AWA CONCERNS: If or when the regulations on birds are written, the USDA would
write the definition and then begin on the proposed regulations, starting
with research institutions. Take note that BIRD BREEDERS would be included in
these regulations under the definition of 'dealer': "...breeding for the
wholesale pet trade"; "...any person in commerce who buys, sells, negotiates
sales, or transports"; "...for use as a pet". This is the language in the AWA
that provides the authority for the regulation of bird breeders, pet stores,
dealers, and would certainly affect most aviculturists. We will be watching
this closely. If and when the regulations are published on birds, it will be
absolutely critical that each one of us respond intelligently.

Endangered Species Act, ESA: The US Fish and Wildlife, USFWS,  is required to
review all listed species on the ESA every five years. Right now Scarlet
chested and other neophemas are still under regulation and may not be freely
transported across state lines for purposes of commerce without USFWS
permits; birds to remain in possession of the owner do not require permits to
cross state lines. The USFWS is now considering species which might be placed
on the endangered list or removed from that list. Comments are being received
from the public. SPECIALTY SOCIETIES might take note of this process and
contact USFWS to see if some species within their specialty should be
addressed.

ESA CONCERNS: For years it has been suggested that certain neophemas be
removed from the regulated list requiring state permits. Continued efforts
should be made to see that this occurs.

Invasive Species Act, ISA: Regulations are still being formulated under this
act with a lot of discussion going on regarding property rights versus endangered
species needs. With the present Administration in office, the effects of this act
and the regulations proposed may be colored by the political activities of
powerful people in Washington and in the various states. We are watching.
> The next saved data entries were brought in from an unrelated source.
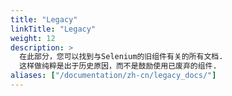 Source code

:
 ```yaml
---
title: "Legacy"
linkTitle: "Legacy"
weight: 12
description: >
  在此部分，您可以找到与Selenium的旧组件有关的所有文档.
  这样做纯粹是出于历史原因，而不是鼓励使用已废弃的组件. 
aliases: ["/documentation/zh-cn/legacy_docs/"]
---
```



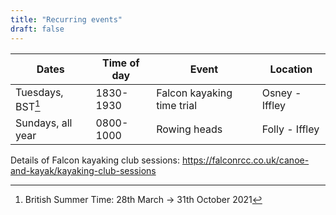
 ```yaml
---
title: "Recurring events"
draft: false
---
```


|        Dates         | Time of day |                                              Event                                              |    Location    |
| -------------------- | ----------- | ----------------------------------------------------------------------------------------------- | -------------- |
| Tuesdays, BST[^*]    | 1830-1930   | Falcon kayaking time trial                                                                      | Osney - Iffley |
| Sundays, all year    | 0800-1000   | Rowing heads                                                                               | Folly - Iffley |
    
Details of Falcon kayaking club sessions: https://falconrcc.co.uk/canoe-and-kayak/kayaking-club-sessions


[^*]: British Summer Time: 28th March -> 31th October 2021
Wild Bird Conservation Act, WBCA: The WBCA became law in 1992 and effectively
ended the importation of most species of psittacine birds, (with the
exception of some species declared as produced so widely in captivity as to
be considered domesticated: some lovebirds, budgerigars and cockatiels). The
WBCA gave the USFWS the authority to establish certain regulations and
require certain permits, specifically: 1. Regulations on identification of
individual birds: banding or microchipping, 2. Regulations on registering
birds to provide information on their background, 3. Regulations on the
inspection and certification of aviaries. Due to the successful hearing held
in 1995 where over 100 representatives of aviculture spoke on those three
issues, the USFWS did not at that time choose to establish regulations on
banding, bird registries, or aviary inspections. Presently the USFWS has
requested comments on species for the approved list in order to determine
what species to add or remove.

WBCA CONCERNS: It is not known when the issues regarding banding, bird
registeries and aviary inspections will be addressed. We are informed that
the USFWS does plan to streamline the regulations and the process for
obtaining cooperative breeding program permits. We are also informed that the
regulations regarding overseas breeding facilities will not be addressed
until the new director of the USFWS is on board, which is expected to be
sometime in September.

All of these laws, AWA, ESA, ISA and WBCA are national laws, and must be
addressed at that level, which will be the responsibility of the AFA BOD when
issues come up relating to those laws. The AFA will be putting out
information through the Regional Directors to the State Coordinators and thus
to the Club Delegates indicating what the issues are, what action should be
taken, by whom, and on what timeline. Therefore, it is always important to
maintain clear lines of communication. It is very important that CLUB
DELEGATES INFORM CLUB MEMBERS at each club meeting about any pending
legislative issues so that our actions will be successful.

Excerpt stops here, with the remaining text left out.